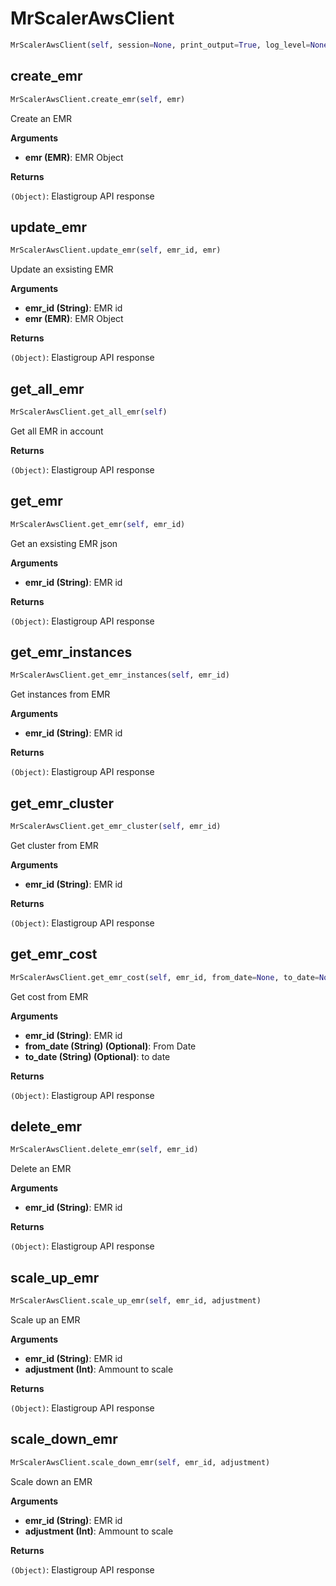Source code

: <h1 id="spotinst_sdk.clients.mrscaler.MrScalerAwsClient">MrScalerAwsClient</h1>

```python
MrScalerAwsClient(self, session=None, print_output=True, log_level=None, user_agent=None)
```

<h2 id="spotinst_sdk.clients.mrscaler.MrScalerAwsClient.create_emr">create_emr</h2>

```python
MrScalerAwsClient.create_emr(self, emr)
```

Create an EMR

__Arguments__

- __emr (EMR)__: EMR Object

__Returns__

`(Object)`: Elastigroup API response

<h2 id="spotinst_sdk.clients.mrscaler.MrScalerAwsClient.update_emr">update_emr</h2>

```python
MrScalerAwsClient.update_emr(self, emr_id, emr)
```

Update an exsisting EMR

__Arguments__

- __emr_id (String)__: EMR id
- __emr (EMR)__: EMR Object

__Returns__

`(Object)`: Elastigroup API response

<h2 id="spotinst_sdk.clients.mrscaler.MrScalerAwsClient.get_all_emr">get_all_emr</h2>

```python
MrScalerAwsClient.get_all_emr(self)
```

Get all EMR in account

__Returns__

`(Object)`: Elastigroup API response

<h2 id="spotinst_sdk.clients.mrscaler.MrScalerAwsClient.get_emr">get_emr</h2>

```python
MrScalerAwsClient.get_emr(self, emr_id)
```

Get an exsisting EMR json

__Arguments__

- __emr_id (String)__: EMR id

__Returns__

`(Object)`: Elastigroup API response

<h2 id="spotinst_sdk.clients.mrscaler.MrScalerAwsClient.get_emr_instances">get_emr_instances</h2>

```python
MrScalerAwsClient.get_emr_instances(self, emr_id)
```

Get instances from EMR

__Arguments__

- __emr_id (String)__: EMR id

__Returns__

`(Object)`: Elastigroup API response

<h2 id="spotinst_sdk.clients.mrscaler.MrScalerAwsClient.get_emr_cluster">get_emr_cluster</h2>

```python
MrScalerAwsClient.get_emr_cluster(self, emr_id)
```

Get cluster from EMR

__Arguments__

- __emr_id (String)__: EMR id

__Returns__

`(Object)`: Elastigroup API response

<h2 id="spotinst_sdk.clients.mrscaler.MrScalerAwsClient.get_emr_cost">get_emr_cost</h2>

```python
MrScalerAwsClient.get_emr_cost(self, emr_id, from_date=None, to_date=None)
```

Get cost from EMR

__Arguments__

- __emr_id (String)__: EMR id
- __from_date (String) (Optional)__: From Date
- __to_date (String) (Optional)__: to date

__Returns__

`(Object)`: Elastigroup API response

<h2 id="spotinst_sdk.clients.mrscaler.MrScalerAwsClient.delete_emr">delete_emr</h2>

```python
MrScalerAwsClient.delete_emr(self, emr_id)
```

Delete an EMR

__Arguments__

- __emr_id (String)__: EMR id

__Returns__

`(Object)`: Elastigroup API response

<h2 id="spotinst_sdk.clients.mrscaler.MrScalerAwsClient.scale_up_emr">scale_up_emr</h2>

```python
MrScalerAwsClient.scale_up_emr(self, emr_id, adjustment)
```

Scale up an EMR

__Arguments__

- __emr_id (String)__: EMR id
- __adjustment (Int)__: Ammount to scale

__Returns__

`(Object)`: Elastigroup API response

<h2 id="spotinst_sdk.clients.mrscaler.MrScalerAwsClient.scale_down_emr">scale_down_emr</h2>

```python
MrScalerAwsClient.scale_down_emr(self, emr_id, adjustment)
```

Scale down an EMR

__Arguments__

- __emr_id (String)__: EMR id
- __adjustment (Int)__: Ammount to scale

__Returns__

`(Object)`: Elastigroup API response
□ □ □ □
§ Instructions for the task
Reply with every line of the listing that has the string "exsisting".

§ Your response
Update an exsisting EMR
Get an exsisting EMR json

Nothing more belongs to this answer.